Прежде чем выехать в Москву, мы в обкоме и горкоме долго советовались, о чем должна идти речь в нашем сообщении, на что следует обратить особое внимание.

…Пассажирские поезда тогда ходили не по расписанию, а с наступлением темноты и не столь быстро, как прежде. Ночью нас разбудили испуганные голоса. Поезд стоял среди болот, где-то между Чудовом и Малой Вишерой. Надсадно гудел вражеский самолет. На западе небо было охвачено заревом. Кровавые сполохи тревожно метались по облакам. Шли бои за Новгород. Мы уже знали об этом.

Были в пути и еще остановки, и всякий раз не доезжая до станций. Настроение у пассажиров было настороженное. Никто больше не спал. В Бологое прибыли только утром. Эта большая узловая станция была разбита: ее каждый день бомбили по нескольку раз.

До Москвы мы добрались только вечером, когда стемнело. Несмотря на поздний час, в здании Центрального Комитета ВЛКСМ в проезде Серова было полно народа. Во всех комнатах шла напряженная работа.

Нас тут же приняли секретари ЦК ВЛКСМ Н. А. Михайлов и Н. Н. Романов. В разговоре участвовали руководители отделов — Д. В. Постников, К. В. Воронков, И. А. Задорожный.

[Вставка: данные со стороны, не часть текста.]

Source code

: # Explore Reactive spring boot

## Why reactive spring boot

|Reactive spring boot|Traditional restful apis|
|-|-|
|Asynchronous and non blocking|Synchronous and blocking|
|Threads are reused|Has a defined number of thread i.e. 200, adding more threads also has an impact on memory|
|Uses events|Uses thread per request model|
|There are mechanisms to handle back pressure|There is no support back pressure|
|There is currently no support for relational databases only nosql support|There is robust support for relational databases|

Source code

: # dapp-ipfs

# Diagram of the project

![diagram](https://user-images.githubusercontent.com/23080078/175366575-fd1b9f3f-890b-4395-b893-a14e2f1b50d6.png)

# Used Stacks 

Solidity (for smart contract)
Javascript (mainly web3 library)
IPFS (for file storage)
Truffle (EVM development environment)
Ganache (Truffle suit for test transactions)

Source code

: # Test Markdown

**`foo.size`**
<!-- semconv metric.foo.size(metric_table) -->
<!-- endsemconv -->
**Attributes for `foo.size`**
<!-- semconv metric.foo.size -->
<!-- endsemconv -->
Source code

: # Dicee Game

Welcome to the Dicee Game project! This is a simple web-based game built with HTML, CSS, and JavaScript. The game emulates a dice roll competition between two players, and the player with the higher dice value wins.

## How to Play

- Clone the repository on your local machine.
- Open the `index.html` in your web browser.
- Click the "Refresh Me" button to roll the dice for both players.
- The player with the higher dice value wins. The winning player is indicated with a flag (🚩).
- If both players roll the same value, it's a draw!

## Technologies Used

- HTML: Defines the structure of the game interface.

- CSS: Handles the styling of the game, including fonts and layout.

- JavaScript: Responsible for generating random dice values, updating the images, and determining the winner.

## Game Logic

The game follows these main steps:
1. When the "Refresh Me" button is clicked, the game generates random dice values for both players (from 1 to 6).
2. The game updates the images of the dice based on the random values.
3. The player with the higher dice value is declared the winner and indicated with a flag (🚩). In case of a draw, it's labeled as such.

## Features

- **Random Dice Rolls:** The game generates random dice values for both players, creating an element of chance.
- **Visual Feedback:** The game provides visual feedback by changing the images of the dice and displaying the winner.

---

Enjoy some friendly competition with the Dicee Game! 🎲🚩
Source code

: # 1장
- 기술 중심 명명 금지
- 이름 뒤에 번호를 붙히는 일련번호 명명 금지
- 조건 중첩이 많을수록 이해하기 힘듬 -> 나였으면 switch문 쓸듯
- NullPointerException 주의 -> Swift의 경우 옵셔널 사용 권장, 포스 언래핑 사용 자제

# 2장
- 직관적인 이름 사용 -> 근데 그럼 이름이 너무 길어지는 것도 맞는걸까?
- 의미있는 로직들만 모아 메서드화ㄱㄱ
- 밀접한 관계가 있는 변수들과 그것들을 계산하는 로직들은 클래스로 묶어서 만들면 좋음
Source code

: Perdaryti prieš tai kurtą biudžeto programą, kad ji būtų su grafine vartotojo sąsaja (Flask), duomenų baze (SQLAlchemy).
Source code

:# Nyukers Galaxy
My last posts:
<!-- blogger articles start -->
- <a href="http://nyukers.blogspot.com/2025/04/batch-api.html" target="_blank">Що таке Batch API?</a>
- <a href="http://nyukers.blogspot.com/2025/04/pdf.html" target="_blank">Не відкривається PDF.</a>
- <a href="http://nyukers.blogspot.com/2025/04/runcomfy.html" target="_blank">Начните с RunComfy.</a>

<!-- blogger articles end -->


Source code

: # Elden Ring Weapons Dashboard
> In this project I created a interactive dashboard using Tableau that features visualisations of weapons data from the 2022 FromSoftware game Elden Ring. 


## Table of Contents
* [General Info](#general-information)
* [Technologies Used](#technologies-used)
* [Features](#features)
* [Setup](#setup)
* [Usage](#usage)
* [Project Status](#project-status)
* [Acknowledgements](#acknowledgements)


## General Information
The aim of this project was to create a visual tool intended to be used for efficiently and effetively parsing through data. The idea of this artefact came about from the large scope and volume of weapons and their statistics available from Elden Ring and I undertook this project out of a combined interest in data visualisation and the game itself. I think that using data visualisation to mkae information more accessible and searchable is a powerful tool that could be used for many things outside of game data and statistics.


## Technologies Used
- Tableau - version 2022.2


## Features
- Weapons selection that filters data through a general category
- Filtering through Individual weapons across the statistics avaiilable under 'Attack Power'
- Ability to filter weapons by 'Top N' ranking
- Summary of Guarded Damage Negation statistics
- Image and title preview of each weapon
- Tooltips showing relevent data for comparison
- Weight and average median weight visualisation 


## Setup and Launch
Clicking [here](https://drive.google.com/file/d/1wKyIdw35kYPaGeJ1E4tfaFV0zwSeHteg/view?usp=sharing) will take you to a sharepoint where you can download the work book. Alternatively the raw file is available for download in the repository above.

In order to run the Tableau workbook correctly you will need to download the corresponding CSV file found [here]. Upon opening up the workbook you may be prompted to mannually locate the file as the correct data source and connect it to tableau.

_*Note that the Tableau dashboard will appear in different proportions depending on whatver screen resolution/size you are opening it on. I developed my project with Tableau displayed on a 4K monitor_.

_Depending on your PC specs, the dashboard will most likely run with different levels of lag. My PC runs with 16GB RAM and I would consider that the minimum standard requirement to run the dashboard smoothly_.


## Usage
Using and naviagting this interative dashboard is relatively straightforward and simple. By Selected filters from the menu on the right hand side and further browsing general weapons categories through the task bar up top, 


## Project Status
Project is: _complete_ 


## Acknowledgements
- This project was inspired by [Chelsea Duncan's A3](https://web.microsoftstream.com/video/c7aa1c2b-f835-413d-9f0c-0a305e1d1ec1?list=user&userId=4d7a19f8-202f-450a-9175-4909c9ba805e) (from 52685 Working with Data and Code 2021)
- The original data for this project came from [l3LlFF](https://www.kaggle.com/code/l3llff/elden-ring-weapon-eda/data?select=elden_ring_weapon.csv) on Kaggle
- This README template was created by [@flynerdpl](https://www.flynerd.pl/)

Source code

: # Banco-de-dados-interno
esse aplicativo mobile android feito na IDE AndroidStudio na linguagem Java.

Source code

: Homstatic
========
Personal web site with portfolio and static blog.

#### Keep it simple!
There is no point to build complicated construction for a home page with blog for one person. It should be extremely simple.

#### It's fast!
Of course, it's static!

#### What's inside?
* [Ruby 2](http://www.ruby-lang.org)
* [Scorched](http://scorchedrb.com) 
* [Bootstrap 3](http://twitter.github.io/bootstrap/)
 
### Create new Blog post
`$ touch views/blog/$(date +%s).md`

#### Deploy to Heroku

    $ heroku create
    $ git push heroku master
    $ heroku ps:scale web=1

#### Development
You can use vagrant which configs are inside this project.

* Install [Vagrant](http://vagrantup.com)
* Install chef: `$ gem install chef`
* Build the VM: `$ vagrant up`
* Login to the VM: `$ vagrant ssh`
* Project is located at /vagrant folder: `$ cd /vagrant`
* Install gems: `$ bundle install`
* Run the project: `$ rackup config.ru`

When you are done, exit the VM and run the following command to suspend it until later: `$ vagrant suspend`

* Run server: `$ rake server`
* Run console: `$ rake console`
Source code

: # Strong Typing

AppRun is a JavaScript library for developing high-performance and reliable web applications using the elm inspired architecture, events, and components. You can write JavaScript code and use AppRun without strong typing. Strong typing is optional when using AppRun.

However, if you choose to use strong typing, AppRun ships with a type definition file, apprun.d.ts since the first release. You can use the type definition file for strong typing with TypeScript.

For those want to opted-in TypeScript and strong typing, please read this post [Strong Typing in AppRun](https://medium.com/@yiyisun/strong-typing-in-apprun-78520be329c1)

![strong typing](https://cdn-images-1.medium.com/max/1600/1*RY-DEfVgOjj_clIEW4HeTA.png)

Рассказ об обстановке, сложившейся под Ленинградом, о деятельности комсомольских организаций был выслушан с большим вниманием. Было задано много вопросов. Михайлов поручил военному отделу ЦК подготовить проект решения об оказании необходимой помощи Ленинградскому обкому и горкому комсомола… Прозвучал сигнал воздушной тревоги, и наш разговор пришлось перенести в ближайшую станцию метро.

Мне и до войны приходилось не раз приезжать в ЦК ВЛКСМ. Многие его работники бывали у нас в Ленинграде. Н. Н. Романова, исполнявшего обязанности второго секретаря ЦК (Г. П. Громов ушел в армию), мы, ленинградцы, знали хорошо, поскольку он еще совсем недавно был у нас секретарем Куйбышевского райкома ВЛКСМ, а потом одно время и первым секретарем обкома, но недолго — его перевели на работу в Центральный Комитет.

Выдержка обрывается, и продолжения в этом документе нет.